Electromagnetic wave shielding nonwoven fabric of the present invention, the surface density and is a 150~2000g / ^{m 2,} is preferably 200 to 2000 g / ^{m 2,} more preferably from 300~1800g / ^{m 2,} 400~1600g / ^m it is more preferably ^2. When the surface density is in the above-mentioned range, the electromagnetic wave shielding nonwoven fabric of the present invention has an excellent sound absorbing function, and has an excellent electromagnetic shielding property while being excellent in flexibility and workability while being excellent in flexibility and workability. There is an advantage that can be obtained.
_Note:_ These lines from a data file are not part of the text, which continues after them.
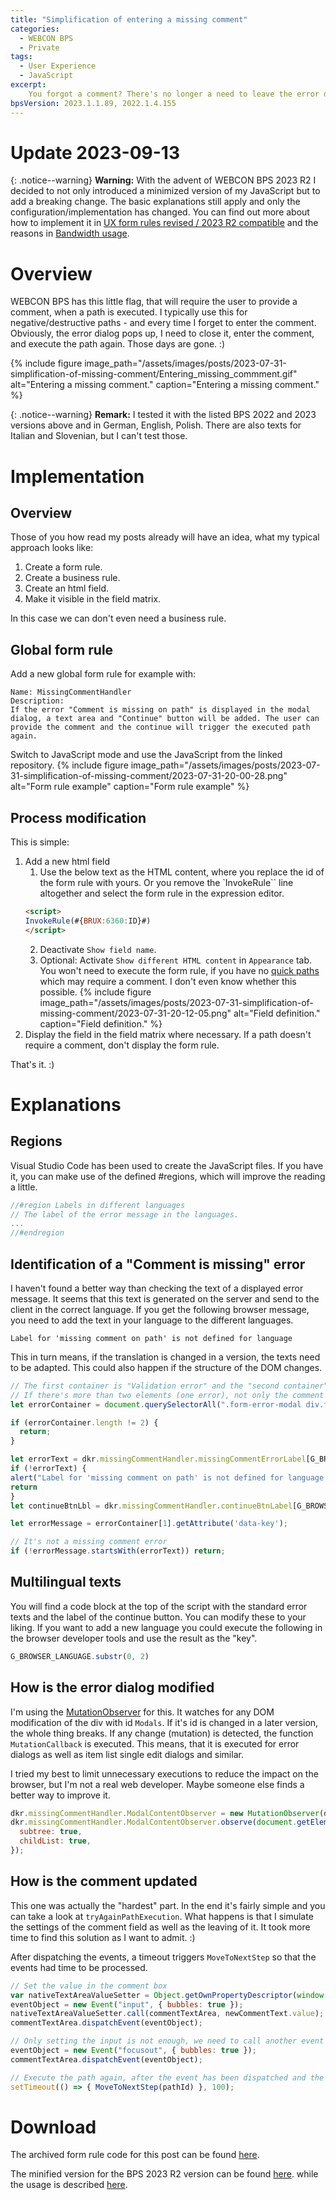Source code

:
 ```yaml
---
title: "Simplification of entering a missing comment"
categories:
  - WEBCON BPS
  - Private     
tags:  
  - User Experience
  - JavaScript
excerpt:
    You forgot a comment? There's no longer a need to leave the error dialog. Enter it and continue.
bpsVersion: 2023.1.1.89, 2022.1.4.155
---
```

# Update 2023-09-13

{: .notice--warning}
**Warning:**
With the advent of WEBCON BPS 2023 R2 I decided to not only introduced a minimized version of my JavaScript but to add a breaking change. The basic explanations still apply and only the configuration/implementation has changed. You can find out more about how to implement it in [UX form rules revised / 2023 R2 compatible](/posts/2023/ux-form-rules-revised) and the reasons in [Bandwidth usage](/posts/2023/bandwidth-usage). 


# Overview  
WEBCON BPS has this little flag, that will require the user to provide a comment, when a path is executed. I typically use this for negative/destructive paths - and every time I forget to enter the comment. Obviously, the error dialog pops up, I need to close it, enter the comment, and execute the path again. Those days are gone. :)


{% include figure image_path="/assets/images/posts/2023-07-31-simplification-of-missing-comment/Entering_missing_commment.gif" alt="Entering a missing comment." caption="Entering a missing comment." %}

{: .notice--warning}
**Remark:**
I tested it with the listed BPS 2022 and 2023 versions above and in German, English, Polish. There are also texts for Italian and Slovenian, but I can't test those.

# Implementation
## Overview
Those of you how read my posts already will have an idea, what my typical approach looks like:
1. Create a form rule.
2. Create a business rule.
3. Create an html field.
4. Make it visible in the field matrix.

In this case we can don't even need a business rule.

## Global form  rule
Add a new global form rule for example with:
```
Name: MissingCommentHandler 
Description:
If the error "Comment is missing on path" is displayed in the modal dialog, a text area and "Continue" button will be added. The user can provide the comment and the continue will trigger the executed path again.

``` 

Switch to JavaScript mode and use the JavaScript from the linked repository.
{% include figure image_path="/assets/images/posts/2023-07-31-simplification-of-missing-comment/2023-07-31-20-00-28.png" alt="Form rule example" caption="Form rule example" %}
  
## Process modification
This is simple:
1. Add a new html field
    1. Use the below text as the HTML content, where you replace the id of the form rule with yours. Or you remove the `InvokeRule`` line altogether and select the form rule in the expression editor.
    ```html
    <script>
    InvokeRule(#{BRUX:6360:ID}#)
    </script>
    ```
    2. Deactivate `Show field name`.
    3. Optional: Activate `Show different HTML content` in `Appearance` tab. You won't need to execute the form rule, if you have no [quick paths](https://community.webcon.com/posts/post/quick-paths/304) which may require a comment. I don't even know whether this possible.
    {% include figure image_path="/assets/images/posts/2023-07-31-simplification-of-missing-comment/2023-07-31-20-12-05.png" alt="Field definition." caption="Field definition." %}
2.  Display the field in the field matrix where necessary. If a path doesn't require a comment, don't display the form rule. 


That's it. :)

# Explanations

## Regions
Visual Studio Code has been used to create the JavaScript files. If you have it, you can make use of the defined #regions, which will improve the reading a little. 
```javascript
//#region Labels in different languages
// The label of the error message in the languages.
...
//#endregion
```
## Identification of a "Comment is missing" error
I haven't found a better way than checking the text of a displayed error message. It seems that this text is generated on the server and send to the client in the correct language. 
If you get the following  browser message, you need to add the text in your language to the different languages.
```
Label for 'missing comment on path' is not defined for language 
```

This in turn means, if the translation is changed in a version, the texts need to be adapted. This could also happen if the structure of the DOM changes.

```javascript
// The first container is "Validation error" and the "second container" any error. 
// If there's more than two elements (one error), not only the comment is missing, which need to be corrected.
let errorContainer = document.querySelectorAll(".form-error-modal div.form-errors-panel__errors-container__error");

if (errorContainer.length != 2) {
  return;
}

let errorText = dkr.missingCommentHandler.missingCommentErrorLabel[G_BROWSER_LANGUAGE.substr(0, 2)]
if (!errorText) {
alert("Label for 'missing comment on path' is not defined for language :'" + G_BROWSER_LANGUAGE.substr(0, 2));
return
}
let continueBtnLbl = dkr.missingCommentHandler.continueBtnLabel[G_BROWSER_LANGUAGE.substr(0, 2)]

let errorMessage = errorContainer[1].getAttribute('data-key');

// It's not a missing comment error
if (!errorMessage.startsWith(errorText)) return;

```

## Multilingual texts
You will find a code block at the top of the script with the standard error texts and the label of the continue button. You can modify these to your liking. If you want to add a new language you could execute the following in the browser developer tools and use the result as the "key".
```javascript
G_BROWSER_LANGUAGE.substr(0, 2)
```

## How is the error dialog modified
I'm using the [MutationObserver](https://developer.mozilla.org/en-US/docs/Web/API/MutationObserver) for this. It watches for any DOM modification of the div with id `Modals`. If it's id is changed in a later version, the whole thing breaks. 
If any change (mutation) is detected, the function `MutationCallback` is executed. This means, that it is executed for error dialogs as well as item list single edit dialogs and similar.

I tried my best to limit unnecessary executions to reduce the impact on the browser, but I'm not a real web developer.
Maybe someone else finds a better way to improve it.

```javascript
dkr.missingCommentHandler.ModalContentObserver = new MutationObserver(dkr.missingCommentHandler.MutationCallback);
dkr.missingCommentHandler.ModalContentObserver.observe(document.getElementById("Modals"), {
  subtree: true,
  childList: true,
});
```

## How is the comment updated
This one was actually the "hardest" part. In the end it's fairly simple and you can take a look at `tryAgainPathExecution`.
What happens is that I simulate the settings of the comment field as well as the leaving of it. It took more time to find this solution as I want to admit. :)

After dispatching the events, a timeout triggers `MoveToNextStep` so that the events had time to be processed.

```javascript
// Set the value in the comment box
var nativeTextAreaValueSetter = Object.getOwnPropertyDescriptor(window.HTMLTextAreaElement.prototype, "value").set;
eventObject = new Event("input", { bubbles: true });
nativeTextAreaValueSetter.call(commentTextArea, newCommentText.value);
commentTextArea.dispatchEvent(eventObject);

// Only setting the input is not enough, we need to call another event to update the state
eventObject = new Event("focusout", { bubbles: true });
commentTextArea.dispatchEvent(eventObject);

// Execute the path again, after the event has been dispatched and the states have been updated. 
setTimeout(() => { MoveToNextStep(pathId) }, 100);
```
# Download
The archived form rule code for this post can be found [here](https://github.com/Daniel-Krueger/webcon_snippets/tree/Before_2023_R2/missingCommentHandler).

The minified version for the BPS 2023 R2 version can be found [here](https://github.com/Daniel-Krueger/webcon_snippets/tree/main/missingCommentHandler).
while the usage is described [here](/posts/2023/ux-form-rules-revised).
Further, the apparent density of the electromagnetic wave shielding non-woven fabric of the present invention is 0.02~0.2g / cm ^3, is preferably 0.03~0.18g / cm ^3, 0.03~0.16g / cm ³ is more preferable. When the apparent density is in the above-described range, it is possible to achieve an effect of being excellent in electromagnetic wave shielding properties while being excellent in sound absorbing function and excellent in flexibility and workability. Regarding the sound absorbing function, when the apparent density of the nonwoven fabric is higher than 0.2 g / cm ³ , the air gap is reduced and the sound absorbing characteristics are deteriorated. On the other hand, even if the apparent density is too low, the sound absorption characteristics are degraded. In particular, when the apparent density is lower than 0.02 g / cm ³ , the sound absorption characteristics are deteriorated.

Moreover, it is preferable that the thickness of the electromagnetic wave shielding nonwoven fabric of this invention is 4-20 mm, 5-18 mm is more preferable, 6-15 mm is further more preferable. The thickness is a thickness at a load of 1 g / cm ² . If the thickness is smaller than the above range, the sound absorption characteristics may be deteriorated. If the thickness is larger than the above range, the ratio of the production cost to the obtained sound absorption characteristics may be increased.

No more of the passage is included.